Exploring Continuous Variables

Author

Deepak Varughese

Objectives

In these slides we will understand how to describe numeric variables in your dataset.
We will explore the ideas of the 4 moments of a dataset
- Measures of Centrality
- Measures of Spread
- Skewness
- Kortusis

The Dataset

For this we will use a clean version of the data present on https://www.kaggle.com/datasets/datasetengineer/public-health-dataset

This is a fictional public health dataset and is being used only for educational purposes.

Note that the data has already been pre-processed and cleaned. Since data cleaning and processing is not the aim of this tutorial we will skip these steps.

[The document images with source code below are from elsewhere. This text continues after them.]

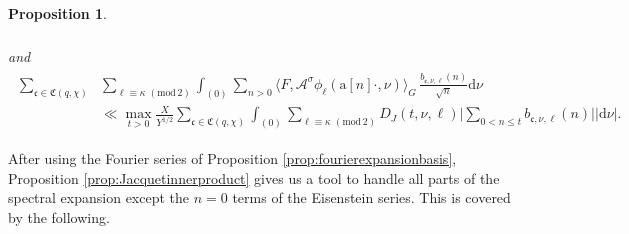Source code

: \documentclass[12pt]{amsart}
\newtheorem{proposition}[theorem]{Proposition}
\theoremstyle{definition}
\theoremstyle{remark}
\numberwithin{equation}{section}
\newcommand{\1}{{\mathbf 1}}
\renewcommand{\c}{\mathfrak c}
\renewcommand{\d}{\mathrm d}
\renewcommand{\pmod}[1]{\,\,(\mathrm{mod}\,{#1})}
\begin{document}
\begin{proposition}
\begin{align}
\begin{split}
        \end{split}
    \end{align}
and
 \begin{align}\label{eq:JIPEis}
 \begin{split}
       \sum_{\c \in \mathfrak{C}(q,\chi)} &\sum_{\ell \equiv \kappa \pmod{2}} \int_{(0)}  \sum_{n > 0} 
 \langle F, \mathcal{A}^{\sigma} \phi_\ell(\mathrm{a}[n] \cdot,\nu) \rangle_{G} \, \frac{b_{\c,\nu,\ell}(n)}{\sqrt{n}} \d \nu  \\
 &\ll \max_{t > 0}  \frac{X}{Y^{1/2}} \sum_{\c \in \mathfrak{C}(q,\chi)}\int_{(0)} \sum_{\ell \equiv \kappa \pmod{2}} D_J(t,\nu,\ell) \bigg| \sum_{0< n \leq t}  b_{\c,\nu,\ell}(n) \bigg| |\d \nu|.
 \end{split}
    \end{align}
\end{proposition}

After using the Fourier series of Proposition \ref{prop:fourierexpansionbasis}, Proposition \ref{prop:Jacquetinnerproduct} gives us a tool to handle all parts of the spectral expansion except the $n=0$ terms of the Eisenstein series. This is covered by the following. 
\end{document}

Loading the libraries and importing data.

pacman::p_load(
  tidyverse,
  here, 
  rio,
  janitor,
  skimr,
  flextable,
  moments
)

data <- import(here("posts5","exercise_data_1.csv"))

data_clean <- data %>%
  mutate(across(
    c(vaccination_status, compliance_with_health_guidelines),
    ~ factor(
      case_when(
        .x == 1 ~ "Yes",
        .x == 0 ~ "No"
      ), 
      levels = c("No", "Yes") 
    )))

In the above steps we can see that we have imported the dataset and then fixed some of the variables so as to be in the correct data types. We now have a new object called data_clean that contains the clean dataset that is ready for analysis. Let us have a look at the dataset

head(data_clean) %>% 
  flextable()

age	gender	location	ethnicity	ses	vaccination_status	temperature	aqi	humidity	travel_history	social_activity	compliance_with_health_guidelines	reported_symptoms	testing_results	disease_severity	hospitalization_requirement
51	Male	Urban	Ethnicity3	Low	No	29.31228	133	31.51287	No Travel	Low	Yes	Mild	Negative	Mild	Requires Hospitalization
92	Male	Urban	Ethnicity2	Low	No	35.98183	121	76.88069	No Travel	Medium	Yes	Severe	Negative	Mild	Requires Hospitalization
14	Male	Urban	Ethnicity3	Low	Yes	28.17669	42	86.36421	No Travel	Low	No	None	Negative	Moderate	No Hospitalization
71	Female	Urban	Ethnicity2	Low	No	18.59550	142	28.82366	No Travel	Medium	No	Moderate	Negative	Severe	No Hospitalization
60	Female	Urban	Ethnicity1	Low	No	38.27969	231	39.47306	No Travel	Medium	Yes	Mild	Negative	Mild	No Hospitalization
20	Female	Urban	Ethnicity1	Low	Yes	10.86268	10	85.72899	International	Low	Yes	Mild	Negative	Mild	No Hospitalization

We can now see that the dataset has 16 variables. 12 of these are categorical and 4 of them are numeric. We have explored this in the last tutorial.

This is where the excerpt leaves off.